Tagebuch zum 12. Zürich Filmfestival
Am 22. September startete das 12. Zürich Filmfestival und ich habe mir seitdem gleich einige Filme angeschaut. Hier einige kurze Reviews.
Aquarius
Aquarius hat mir sehr gut gefallen. Hauptdarstellerin Sonia Braga füllt ihre Rolle voll aus, auch wenn mir die Hauptfigur nicht immer sympathisch war.
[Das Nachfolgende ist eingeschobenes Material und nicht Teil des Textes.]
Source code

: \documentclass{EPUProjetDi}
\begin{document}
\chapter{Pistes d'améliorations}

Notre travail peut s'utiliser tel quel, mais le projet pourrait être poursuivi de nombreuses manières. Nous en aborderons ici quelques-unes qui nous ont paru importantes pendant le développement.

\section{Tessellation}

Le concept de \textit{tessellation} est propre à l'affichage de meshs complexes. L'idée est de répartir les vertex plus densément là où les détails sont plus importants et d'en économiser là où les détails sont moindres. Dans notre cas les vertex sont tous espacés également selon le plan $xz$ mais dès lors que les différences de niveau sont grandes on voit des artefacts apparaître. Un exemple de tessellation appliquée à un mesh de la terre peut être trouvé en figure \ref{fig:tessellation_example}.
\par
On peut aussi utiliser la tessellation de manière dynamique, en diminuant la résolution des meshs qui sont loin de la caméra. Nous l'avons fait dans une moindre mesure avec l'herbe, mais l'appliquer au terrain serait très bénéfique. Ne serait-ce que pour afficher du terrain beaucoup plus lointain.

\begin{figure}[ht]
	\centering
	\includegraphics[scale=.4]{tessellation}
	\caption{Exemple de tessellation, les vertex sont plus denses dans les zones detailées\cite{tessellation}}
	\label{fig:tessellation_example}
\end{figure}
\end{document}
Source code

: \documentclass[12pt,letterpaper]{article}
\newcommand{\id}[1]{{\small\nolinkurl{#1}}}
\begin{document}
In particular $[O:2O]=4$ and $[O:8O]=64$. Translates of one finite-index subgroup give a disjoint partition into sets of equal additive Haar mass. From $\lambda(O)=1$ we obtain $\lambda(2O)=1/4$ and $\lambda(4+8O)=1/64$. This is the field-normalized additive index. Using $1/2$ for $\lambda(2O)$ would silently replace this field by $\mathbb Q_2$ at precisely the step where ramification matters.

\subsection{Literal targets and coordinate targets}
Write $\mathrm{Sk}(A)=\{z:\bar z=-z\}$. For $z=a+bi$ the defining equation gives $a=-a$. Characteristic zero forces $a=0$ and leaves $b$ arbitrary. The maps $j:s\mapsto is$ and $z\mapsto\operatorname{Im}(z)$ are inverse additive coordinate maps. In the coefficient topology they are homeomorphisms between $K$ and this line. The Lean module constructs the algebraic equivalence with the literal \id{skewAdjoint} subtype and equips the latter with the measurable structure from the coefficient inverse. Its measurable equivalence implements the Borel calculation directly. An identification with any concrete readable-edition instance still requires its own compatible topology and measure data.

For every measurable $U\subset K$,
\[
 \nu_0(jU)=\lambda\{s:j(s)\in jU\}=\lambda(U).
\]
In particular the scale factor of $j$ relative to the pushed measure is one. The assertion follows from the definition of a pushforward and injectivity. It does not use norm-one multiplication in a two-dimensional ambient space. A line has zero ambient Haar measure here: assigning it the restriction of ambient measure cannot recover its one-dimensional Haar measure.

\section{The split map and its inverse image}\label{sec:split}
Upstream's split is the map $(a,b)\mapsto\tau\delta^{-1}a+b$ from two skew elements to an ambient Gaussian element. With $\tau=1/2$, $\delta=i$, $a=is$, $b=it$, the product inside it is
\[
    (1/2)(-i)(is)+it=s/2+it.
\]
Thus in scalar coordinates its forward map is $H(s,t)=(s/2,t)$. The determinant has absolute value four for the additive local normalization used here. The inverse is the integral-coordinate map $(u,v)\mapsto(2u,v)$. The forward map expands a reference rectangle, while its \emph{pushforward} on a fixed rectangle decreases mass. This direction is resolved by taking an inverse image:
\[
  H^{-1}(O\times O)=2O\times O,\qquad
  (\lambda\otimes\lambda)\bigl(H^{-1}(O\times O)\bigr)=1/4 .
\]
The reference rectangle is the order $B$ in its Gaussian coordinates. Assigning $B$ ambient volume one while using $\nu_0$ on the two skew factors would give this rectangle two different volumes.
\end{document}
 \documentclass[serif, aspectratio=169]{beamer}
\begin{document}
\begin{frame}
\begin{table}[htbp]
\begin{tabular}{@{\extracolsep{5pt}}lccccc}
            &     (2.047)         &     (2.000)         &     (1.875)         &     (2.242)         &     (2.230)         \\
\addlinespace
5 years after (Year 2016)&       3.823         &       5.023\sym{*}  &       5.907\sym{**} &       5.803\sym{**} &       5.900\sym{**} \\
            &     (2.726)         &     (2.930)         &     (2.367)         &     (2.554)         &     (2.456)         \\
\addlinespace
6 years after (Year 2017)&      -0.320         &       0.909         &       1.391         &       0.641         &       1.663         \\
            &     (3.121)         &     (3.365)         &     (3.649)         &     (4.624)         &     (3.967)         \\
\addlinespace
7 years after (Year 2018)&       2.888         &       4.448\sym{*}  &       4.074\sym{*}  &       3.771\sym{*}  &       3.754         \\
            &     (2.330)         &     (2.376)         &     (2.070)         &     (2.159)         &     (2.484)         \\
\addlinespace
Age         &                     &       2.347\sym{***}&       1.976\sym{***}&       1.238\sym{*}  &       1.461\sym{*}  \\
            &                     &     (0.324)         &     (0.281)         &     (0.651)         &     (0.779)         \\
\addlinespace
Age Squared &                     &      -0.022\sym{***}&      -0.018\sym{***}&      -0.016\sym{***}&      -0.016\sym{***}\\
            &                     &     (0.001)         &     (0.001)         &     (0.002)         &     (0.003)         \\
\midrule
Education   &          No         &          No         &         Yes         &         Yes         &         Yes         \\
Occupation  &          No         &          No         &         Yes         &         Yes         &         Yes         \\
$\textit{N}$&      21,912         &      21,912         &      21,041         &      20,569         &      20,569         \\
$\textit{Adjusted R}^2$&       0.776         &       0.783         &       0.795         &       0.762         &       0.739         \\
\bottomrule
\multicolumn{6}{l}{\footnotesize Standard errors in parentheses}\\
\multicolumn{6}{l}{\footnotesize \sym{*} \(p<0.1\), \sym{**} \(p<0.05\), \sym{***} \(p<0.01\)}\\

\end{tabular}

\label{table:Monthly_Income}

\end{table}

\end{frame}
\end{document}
Der Film ist ein Appell zu Selbstbestimmung im Alter. Die Grenze zwischen Individualismus und Egoismus ist nicht immer klar, der Film spricht diese Unschärfe ab und zu an, ohne dabei allzu stark in die Tiefe zu gehen. Es geht ganz allgemein um das Thema Selbstbestimmung. Auch Sexualität nimmt einen hohen Stellenwert ein. Dramaturgisch hat der Film vor allem im Mittelteil etwas einen Durchhänget. Er beginnt unheimlich stark mit einem Blick in die Vergangenheit, als Clara noch eine Frau im mittleren Alter war - hübsch, lebenslustig, stark und charmant. Gerade hat sie nach einem Jahr des Kampfes ihren Brustkrebs besiegt (die amputierte Brust bleibt ein Makel, den sie ihr Leben lang belastet). Der starke Anfang bringt einem dieser Frau sofort nahe, was für den Film sehr wichtig ist. Im Laufe des Films nimmt der Konflikt zwischen Clara und der Baufirma immer mehr Platz ein. Die Firma versucht sie mit fiesen Tricks aus ihrer Wohnung zu vertreiben. Die stärksten Momente hat der Film dann, wenn sich Clara zur Wehr setzt, gegen die Bauherren, auch gegen ihre Kinder, die sich um sie Sorgen. Etwas schade ist, dass gegen Ende jede Grauschattierung aufgegeben wird, und die Baufirma zum blossen Bösewicht wird, was in der ersten Filmhälfte noch nicht so eindeutig ist. Das starke Finale, in welchem Clara es den Anzugsträgern noch einmal so richtig zeigt, entschädigt dafür ein wenig.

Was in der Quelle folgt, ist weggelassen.